▶ **SUPPLIED DATA**:
<<<<
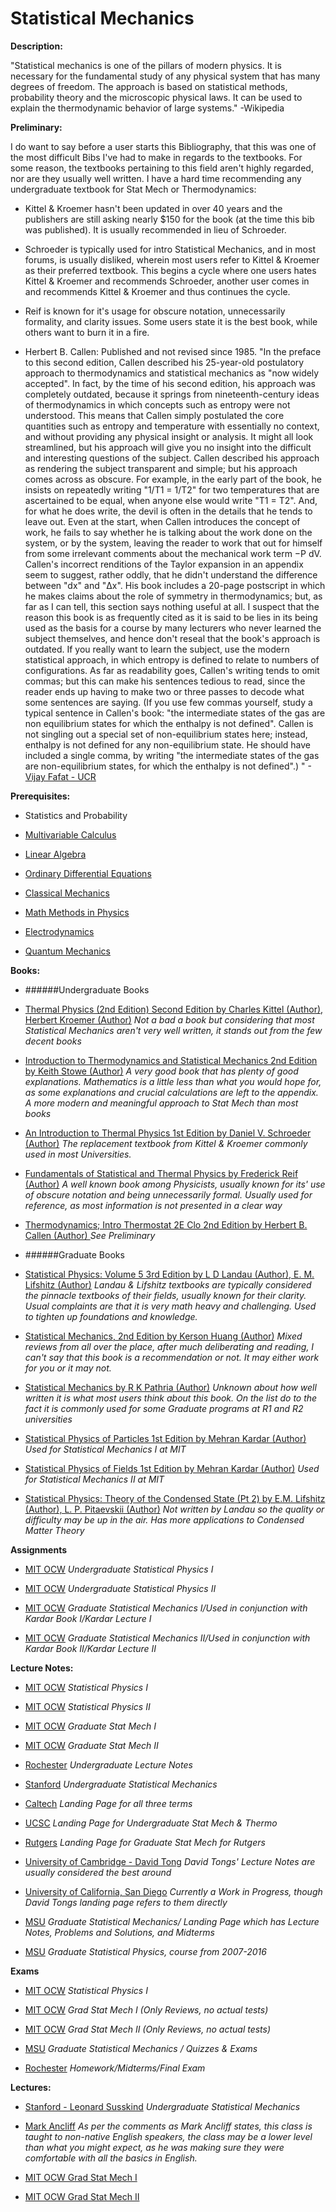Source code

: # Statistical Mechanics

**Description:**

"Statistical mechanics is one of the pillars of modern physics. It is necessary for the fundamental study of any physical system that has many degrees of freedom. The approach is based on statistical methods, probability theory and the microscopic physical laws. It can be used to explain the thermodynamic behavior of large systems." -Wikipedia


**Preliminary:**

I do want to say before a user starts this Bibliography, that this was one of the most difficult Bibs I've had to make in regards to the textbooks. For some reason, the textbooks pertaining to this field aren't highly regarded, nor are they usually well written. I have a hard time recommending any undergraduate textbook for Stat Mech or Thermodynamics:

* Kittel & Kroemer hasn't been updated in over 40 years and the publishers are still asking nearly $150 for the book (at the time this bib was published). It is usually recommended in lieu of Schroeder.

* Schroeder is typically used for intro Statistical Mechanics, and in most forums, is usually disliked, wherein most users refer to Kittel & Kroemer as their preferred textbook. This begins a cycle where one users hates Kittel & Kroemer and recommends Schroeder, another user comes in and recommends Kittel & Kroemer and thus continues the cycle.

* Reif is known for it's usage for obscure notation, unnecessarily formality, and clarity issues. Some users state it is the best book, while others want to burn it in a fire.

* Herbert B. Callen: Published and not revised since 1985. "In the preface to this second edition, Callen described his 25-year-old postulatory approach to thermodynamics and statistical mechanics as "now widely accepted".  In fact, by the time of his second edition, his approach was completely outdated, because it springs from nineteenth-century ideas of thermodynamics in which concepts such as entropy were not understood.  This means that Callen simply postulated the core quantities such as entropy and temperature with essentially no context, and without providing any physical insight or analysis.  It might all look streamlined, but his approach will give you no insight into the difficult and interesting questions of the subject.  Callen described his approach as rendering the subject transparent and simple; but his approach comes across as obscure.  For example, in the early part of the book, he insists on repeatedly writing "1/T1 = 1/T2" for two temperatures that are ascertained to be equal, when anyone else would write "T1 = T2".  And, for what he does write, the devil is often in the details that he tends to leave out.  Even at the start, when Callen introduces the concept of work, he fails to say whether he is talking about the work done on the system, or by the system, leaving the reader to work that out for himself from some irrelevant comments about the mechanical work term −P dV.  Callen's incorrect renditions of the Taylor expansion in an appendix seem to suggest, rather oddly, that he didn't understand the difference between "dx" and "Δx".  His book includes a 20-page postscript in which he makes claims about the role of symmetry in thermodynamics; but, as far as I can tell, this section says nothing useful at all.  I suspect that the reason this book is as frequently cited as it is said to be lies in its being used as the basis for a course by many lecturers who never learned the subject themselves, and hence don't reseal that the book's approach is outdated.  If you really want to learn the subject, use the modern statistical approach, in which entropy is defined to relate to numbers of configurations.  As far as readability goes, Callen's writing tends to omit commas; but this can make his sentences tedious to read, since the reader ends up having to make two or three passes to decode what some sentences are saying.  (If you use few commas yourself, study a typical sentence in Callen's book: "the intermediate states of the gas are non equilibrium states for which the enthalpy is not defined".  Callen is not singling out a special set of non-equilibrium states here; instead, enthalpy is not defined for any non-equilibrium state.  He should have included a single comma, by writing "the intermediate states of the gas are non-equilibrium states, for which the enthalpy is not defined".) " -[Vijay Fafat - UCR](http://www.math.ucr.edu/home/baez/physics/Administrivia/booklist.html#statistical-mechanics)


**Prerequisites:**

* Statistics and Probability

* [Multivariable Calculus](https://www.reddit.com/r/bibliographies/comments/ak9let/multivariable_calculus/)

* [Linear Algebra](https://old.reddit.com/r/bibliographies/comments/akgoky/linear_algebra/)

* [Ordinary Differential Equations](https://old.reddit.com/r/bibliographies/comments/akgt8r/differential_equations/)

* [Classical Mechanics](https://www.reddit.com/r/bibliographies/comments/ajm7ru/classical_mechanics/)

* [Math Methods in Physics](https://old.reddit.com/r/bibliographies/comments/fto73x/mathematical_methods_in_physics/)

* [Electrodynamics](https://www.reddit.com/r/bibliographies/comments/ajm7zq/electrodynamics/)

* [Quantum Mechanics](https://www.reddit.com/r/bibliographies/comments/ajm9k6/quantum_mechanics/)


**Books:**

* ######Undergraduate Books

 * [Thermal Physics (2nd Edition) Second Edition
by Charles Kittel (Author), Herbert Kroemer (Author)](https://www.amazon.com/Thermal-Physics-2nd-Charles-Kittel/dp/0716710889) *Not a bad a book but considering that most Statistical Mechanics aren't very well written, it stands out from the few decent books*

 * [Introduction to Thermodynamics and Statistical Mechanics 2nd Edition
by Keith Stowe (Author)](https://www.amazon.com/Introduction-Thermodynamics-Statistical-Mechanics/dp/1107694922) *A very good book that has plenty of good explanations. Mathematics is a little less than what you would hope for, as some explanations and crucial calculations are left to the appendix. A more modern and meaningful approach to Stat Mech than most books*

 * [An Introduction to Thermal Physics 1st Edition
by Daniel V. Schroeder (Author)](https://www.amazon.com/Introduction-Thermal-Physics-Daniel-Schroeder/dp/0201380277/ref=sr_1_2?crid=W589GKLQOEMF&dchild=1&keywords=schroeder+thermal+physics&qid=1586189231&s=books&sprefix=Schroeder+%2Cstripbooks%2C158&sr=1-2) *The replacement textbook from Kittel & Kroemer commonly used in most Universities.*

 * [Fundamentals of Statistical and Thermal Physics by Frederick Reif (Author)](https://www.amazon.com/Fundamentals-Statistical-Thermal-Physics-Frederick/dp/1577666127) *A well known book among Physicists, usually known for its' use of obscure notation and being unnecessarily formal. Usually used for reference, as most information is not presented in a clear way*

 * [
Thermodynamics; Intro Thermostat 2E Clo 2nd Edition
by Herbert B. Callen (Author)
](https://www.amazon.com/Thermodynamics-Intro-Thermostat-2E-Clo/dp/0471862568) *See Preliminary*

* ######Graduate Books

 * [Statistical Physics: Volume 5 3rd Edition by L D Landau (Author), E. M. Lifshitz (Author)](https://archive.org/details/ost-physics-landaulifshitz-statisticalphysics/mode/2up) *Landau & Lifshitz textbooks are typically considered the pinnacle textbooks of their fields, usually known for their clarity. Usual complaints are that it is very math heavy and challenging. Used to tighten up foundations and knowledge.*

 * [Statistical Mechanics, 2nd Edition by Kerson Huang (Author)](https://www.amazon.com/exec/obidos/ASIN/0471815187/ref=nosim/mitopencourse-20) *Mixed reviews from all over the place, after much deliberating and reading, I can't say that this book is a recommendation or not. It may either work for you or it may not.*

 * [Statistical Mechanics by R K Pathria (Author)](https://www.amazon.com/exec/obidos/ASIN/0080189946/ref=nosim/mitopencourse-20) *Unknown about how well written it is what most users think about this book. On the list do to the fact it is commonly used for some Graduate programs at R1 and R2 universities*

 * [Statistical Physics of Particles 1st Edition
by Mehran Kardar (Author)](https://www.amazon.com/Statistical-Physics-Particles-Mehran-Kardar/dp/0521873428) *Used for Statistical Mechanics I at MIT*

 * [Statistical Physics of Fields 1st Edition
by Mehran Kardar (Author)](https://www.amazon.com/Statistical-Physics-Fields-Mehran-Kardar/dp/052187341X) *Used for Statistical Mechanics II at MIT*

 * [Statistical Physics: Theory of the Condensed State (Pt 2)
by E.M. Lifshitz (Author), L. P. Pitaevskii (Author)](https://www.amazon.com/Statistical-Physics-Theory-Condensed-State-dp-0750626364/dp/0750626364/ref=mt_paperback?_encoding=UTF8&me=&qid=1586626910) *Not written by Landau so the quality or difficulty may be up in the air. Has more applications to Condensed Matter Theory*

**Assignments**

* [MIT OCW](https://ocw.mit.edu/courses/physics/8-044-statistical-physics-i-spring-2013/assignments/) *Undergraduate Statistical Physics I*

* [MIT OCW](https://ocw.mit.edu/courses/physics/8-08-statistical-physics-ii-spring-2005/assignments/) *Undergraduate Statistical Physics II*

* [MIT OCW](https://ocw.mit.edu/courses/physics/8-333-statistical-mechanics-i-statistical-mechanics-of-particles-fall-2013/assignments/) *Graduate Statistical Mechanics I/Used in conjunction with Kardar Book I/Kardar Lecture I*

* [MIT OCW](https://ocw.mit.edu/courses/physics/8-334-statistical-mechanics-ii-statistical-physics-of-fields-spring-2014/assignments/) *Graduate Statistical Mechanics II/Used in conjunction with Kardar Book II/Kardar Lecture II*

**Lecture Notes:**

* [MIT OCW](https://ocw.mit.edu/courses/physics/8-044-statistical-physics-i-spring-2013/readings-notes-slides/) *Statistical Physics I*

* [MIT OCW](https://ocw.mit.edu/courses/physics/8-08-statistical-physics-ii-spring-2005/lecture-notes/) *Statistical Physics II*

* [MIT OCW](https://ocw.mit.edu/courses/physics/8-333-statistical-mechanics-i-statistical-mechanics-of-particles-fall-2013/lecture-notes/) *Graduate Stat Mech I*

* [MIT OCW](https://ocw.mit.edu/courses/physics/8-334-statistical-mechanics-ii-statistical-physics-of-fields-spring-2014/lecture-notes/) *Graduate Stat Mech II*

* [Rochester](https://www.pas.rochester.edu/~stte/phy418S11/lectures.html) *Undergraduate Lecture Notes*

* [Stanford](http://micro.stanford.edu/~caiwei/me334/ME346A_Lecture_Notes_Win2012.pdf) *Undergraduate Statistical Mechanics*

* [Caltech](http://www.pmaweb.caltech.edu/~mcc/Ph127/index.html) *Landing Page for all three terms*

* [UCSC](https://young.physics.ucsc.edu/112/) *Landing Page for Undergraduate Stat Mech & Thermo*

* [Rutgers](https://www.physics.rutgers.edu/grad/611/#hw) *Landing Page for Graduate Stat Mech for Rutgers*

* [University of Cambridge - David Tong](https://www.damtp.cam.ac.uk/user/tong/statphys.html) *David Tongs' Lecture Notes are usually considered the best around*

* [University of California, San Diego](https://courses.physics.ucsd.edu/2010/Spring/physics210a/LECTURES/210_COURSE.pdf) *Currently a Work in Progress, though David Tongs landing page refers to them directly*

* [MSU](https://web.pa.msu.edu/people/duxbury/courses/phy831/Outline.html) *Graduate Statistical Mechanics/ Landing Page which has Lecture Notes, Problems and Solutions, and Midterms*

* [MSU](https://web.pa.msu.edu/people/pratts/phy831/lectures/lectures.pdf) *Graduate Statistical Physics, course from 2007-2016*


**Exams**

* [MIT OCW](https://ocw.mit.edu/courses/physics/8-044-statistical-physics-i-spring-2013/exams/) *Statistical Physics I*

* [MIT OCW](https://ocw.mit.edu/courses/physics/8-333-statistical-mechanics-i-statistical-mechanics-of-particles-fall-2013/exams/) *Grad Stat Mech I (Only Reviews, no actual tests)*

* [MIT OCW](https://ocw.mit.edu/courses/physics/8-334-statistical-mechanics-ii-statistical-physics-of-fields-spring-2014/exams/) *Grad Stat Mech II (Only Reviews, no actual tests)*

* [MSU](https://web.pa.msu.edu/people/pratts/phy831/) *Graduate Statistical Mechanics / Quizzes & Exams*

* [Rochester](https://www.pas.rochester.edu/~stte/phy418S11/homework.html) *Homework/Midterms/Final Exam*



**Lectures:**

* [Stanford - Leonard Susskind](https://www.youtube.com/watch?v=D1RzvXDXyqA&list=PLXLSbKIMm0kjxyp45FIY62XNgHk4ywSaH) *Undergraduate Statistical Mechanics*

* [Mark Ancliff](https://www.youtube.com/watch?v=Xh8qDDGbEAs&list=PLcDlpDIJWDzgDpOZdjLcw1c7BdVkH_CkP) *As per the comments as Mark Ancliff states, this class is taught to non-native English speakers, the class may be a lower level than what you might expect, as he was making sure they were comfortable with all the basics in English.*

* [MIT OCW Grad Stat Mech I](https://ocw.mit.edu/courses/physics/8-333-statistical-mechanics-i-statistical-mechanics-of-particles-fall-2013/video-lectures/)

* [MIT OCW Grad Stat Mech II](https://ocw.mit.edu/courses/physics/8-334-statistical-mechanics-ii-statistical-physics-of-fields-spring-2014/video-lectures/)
>>>>
<<<<
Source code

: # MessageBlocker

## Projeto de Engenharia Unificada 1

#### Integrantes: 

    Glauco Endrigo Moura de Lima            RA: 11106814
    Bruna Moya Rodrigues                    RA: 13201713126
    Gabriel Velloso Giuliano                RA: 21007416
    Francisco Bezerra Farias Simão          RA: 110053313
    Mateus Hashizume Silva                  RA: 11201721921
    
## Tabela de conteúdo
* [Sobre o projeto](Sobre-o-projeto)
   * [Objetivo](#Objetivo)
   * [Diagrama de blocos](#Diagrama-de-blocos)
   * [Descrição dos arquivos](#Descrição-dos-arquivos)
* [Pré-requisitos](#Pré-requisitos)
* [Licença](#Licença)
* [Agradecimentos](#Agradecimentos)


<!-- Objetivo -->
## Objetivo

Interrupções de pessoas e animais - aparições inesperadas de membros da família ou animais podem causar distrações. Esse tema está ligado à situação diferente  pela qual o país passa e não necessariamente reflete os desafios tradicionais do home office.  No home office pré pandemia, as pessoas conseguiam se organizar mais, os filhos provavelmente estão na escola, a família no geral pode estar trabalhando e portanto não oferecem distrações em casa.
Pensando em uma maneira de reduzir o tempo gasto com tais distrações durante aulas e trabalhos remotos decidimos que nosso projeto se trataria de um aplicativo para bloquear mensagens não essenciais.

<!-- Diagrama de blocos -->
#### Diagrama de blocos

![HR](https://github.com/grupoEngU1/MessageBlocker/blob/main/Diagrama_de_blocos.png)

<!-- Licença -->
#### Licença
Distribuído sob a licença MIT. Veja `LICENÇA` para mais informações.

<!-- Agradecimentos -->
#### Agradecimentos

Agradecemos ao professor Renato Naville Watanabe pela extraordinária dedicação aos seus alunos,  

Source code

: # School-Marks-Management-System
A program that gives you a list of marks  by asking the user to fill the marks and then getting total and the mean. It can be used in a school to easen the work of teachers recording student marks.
>>>>
<<<<
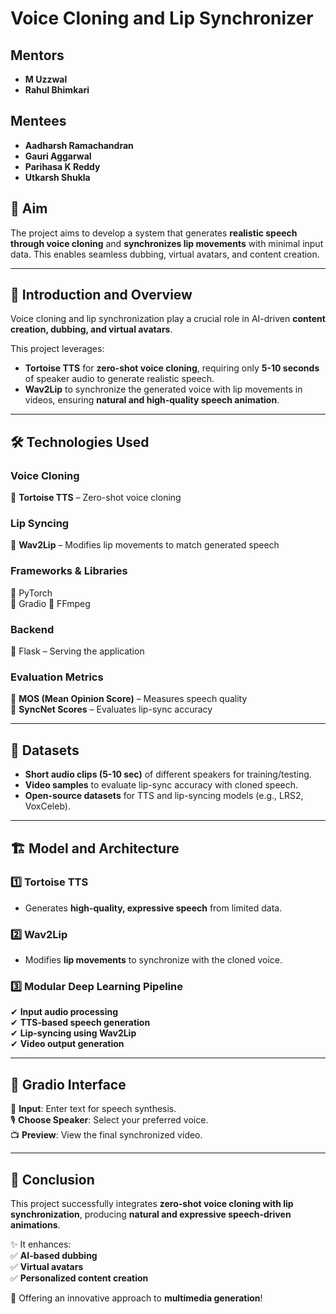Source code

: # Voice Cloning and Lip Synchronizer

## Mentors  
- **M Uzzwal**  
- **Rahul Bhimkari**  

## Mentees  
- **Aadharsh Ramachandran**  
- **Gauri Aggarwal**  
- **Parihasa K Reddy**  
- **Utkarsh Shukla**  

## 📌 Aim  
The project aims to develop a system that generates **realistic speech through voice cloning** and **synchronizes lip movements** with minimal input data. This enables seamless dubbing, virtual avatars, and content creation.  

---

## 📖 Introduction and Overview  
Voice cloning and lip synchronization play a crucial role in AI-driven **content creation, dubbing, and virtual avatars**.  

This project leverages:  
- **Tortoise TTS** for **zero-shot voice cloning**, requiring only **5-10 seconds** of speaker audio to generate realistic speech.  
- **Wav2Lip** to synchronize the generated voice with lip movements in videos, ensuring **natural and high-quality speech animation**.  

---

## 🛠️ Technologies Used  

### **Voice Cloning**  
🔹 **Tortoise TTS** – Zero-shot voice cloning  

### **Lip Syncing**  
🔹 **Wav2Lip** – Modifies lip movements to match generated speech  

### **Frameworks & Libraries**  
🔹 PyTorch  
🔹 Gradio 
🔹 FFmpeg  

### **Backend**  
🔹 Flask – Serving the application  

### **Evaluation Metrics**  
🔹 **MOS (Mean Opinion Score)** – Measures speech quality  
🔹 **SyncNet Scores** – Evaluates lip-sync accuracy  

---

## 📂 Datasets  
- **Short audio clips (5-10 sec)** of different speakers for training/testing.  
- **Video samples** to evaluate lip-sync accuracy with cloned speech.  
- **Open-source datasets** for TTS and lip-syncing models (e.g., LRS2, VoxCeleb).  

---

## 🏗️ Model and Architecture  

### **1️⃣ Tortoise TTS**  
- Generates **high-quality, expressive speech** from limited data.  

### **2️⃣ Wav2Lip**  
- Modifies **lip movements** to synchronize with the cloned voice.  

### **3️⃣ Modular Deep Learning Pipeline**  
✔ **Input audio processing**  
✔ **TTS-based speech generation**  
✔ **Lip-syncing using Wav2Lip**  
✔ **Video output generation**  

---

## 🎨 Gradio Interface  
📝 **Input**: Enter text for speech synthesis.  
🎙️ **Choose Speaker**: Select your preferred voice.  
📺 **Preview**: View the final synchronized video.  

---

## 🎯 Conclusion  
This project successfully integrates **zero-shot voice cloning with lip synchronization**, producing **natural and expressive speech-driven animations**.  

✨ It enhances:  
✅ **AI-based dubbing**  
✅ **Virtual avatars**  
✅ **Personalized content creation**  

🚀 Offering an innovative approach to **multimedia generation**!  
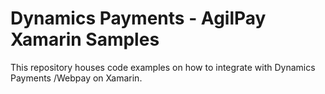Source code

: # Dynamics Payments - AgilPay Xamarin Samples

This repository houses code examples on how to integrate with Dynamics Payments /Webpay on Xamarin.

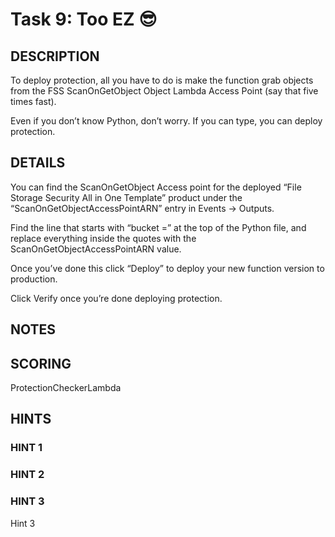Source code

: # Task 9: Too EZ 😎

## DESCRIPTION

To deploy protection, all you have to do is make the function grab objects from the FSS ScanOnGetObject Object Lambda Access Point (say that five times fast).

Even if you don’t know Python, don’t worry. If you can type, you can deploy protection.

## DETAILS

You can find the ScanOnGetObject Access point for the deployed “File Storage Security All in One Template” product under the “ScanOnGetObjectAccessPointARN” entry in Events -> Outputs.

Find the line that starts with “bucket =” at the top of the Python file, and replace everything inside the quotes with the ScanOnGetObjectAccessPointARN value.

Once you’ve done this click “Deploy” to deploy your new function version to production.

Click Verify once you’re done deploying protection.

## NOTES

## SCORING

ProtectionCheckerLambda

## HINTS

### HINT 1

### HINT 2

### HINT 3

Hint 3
>>>>
▶ **ABOUT THIS EXERCISE**:
Set down again, word for word, the stretch of records from the line with "Mech for Rutgers*" to the line with "Mech I (Only Reviews, no actual tests)*", both of those lines included.

▶ **SOLUTION TO THE PROBLEM**:
* [Rutgers](https://www.physics.rutgers.edu/grad/611/#hw) *Landing Page for Graduate Stat Mech for Rutgers*

* [University of Cambridge - David Tong](https://www.damtp.cam.ac.uk/user/tong/statphys.html) *David Tongs' Lecture Notes are usually considered the best around*

* [University of California, San Diego](https://courses.physics.ucsd.edu/2010/Spring/physics210a/LECTURES/210_COURSE.pdf) *Currently a Work in Progress, though David Tongs landing page refers to them directly*

* [MSU](https://web.pa.msu.edu/people/duxbury/courses/phy831/Outline.html) *Graduate Statistical Mechanics/ Landing Page which has Lecture Notes, Problems and Solutions, and Midterms*

* [MSU](https://web.pa.msu.edu/people/pratts/phy831/lectures/lectures.pdf) *Graduate Statistical Physics, course from 2007-2016*


**Exams**

* [MIT OCW](https://ocw.mit.edu/courses/physics/8-044-statistical-physics-i-spring-2013/exams/) *Statistical Physics I*

* [MIT OCW](https://ocw.mit.edu/courses/physics/8-333-statistical-mechanics-i-statistical-mechanics-of-particles-fall-2013/exams/) *Grad Stat Mech I (Only Reviews, no actual tests)*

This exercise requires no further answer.